Work instruction → Show every line below where "comparing" appears.

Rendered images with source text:
'''
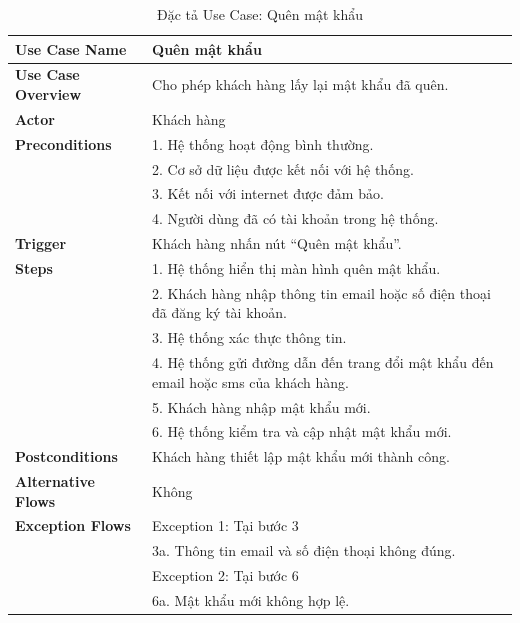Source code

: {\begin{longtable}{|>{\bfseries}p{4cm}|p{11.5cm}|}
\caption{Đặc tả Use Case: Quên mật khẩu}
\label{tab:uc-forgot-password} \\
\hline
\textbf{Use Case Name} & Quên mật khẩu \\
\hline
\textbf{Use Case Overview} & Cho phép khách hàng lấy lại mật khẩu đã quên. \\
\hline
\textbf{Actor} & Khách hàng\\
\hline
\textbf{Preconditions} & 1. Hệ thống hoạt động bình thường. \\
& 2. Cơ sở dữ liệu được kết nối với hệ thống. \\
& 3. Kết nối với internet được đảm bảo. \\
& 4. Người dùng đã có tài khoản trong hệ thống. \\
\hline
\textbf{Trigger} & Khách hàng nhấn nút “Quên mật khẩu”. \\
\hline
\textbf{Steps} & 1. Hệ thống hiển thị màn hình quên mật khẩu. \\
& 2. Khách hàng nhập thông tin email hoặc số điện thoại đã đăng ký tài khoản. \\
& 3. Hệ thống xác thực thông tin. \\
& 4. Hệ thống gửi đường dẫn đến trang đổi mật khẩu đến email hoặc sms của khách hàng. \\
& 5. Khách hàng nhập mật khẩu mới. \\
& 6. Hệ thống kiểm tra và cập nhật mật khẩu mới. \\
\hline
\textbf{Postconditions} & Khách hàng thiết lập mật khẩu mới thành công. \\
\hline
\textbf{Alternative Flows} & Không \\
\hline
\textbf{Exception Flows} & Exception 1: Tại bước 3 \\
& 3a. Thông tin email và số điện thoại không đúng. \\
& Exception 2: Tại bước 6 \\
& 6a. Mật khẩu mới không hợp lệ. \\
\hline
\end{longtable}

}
'''
'''
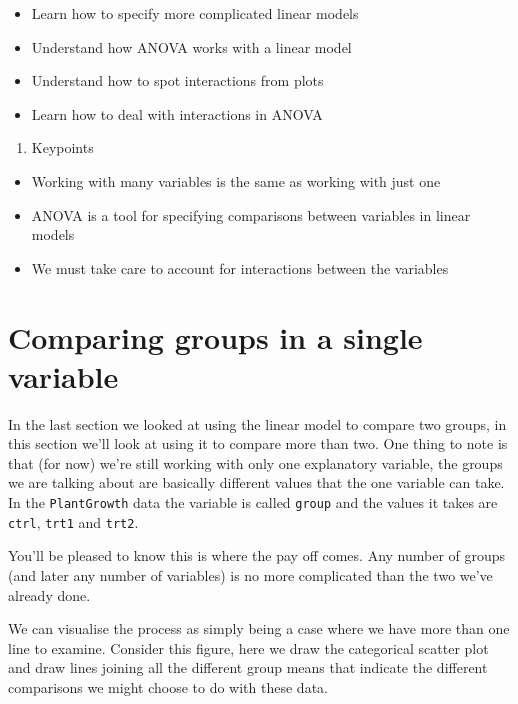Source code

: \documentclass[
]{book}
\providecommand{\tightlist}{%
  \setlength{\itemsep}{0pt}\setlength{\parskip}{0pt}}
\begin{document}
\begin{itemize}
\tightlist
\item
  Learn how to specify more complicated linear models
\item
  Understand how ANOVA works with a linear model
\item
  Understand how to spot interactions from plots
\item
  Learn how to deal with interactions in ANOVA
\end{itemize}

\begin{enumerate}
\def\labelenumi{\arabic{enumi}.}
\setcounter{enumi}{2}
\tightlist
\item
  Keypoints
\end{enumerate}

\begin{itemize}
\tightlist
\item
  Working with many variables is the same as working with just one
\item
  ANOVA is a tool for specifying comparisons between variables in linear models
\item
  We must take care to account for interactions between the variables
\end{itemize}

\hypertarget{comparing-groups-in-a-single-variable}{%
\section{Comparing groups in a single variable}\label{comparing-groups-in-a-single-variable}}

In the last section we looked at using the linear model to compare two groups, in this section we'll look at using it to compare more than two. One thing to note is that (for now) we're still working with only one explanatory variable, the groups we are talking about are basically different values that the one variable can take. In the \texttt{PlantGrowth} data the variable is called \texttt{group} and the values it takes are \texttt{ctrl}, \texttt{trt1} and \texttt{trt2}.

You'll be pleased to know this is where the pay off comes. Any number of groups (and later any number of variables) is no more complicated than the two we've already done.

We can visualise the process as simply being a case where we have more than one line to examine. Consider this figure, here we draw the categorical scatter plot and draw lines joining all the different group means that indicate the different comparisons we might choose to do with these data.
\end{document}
'''
Exercise answer →
\hypertarget{comparing-groups-in-a-single-variable}{%
\section{Comparing groups in a single variable}\label{comparing-groups-in-a-single-variable}}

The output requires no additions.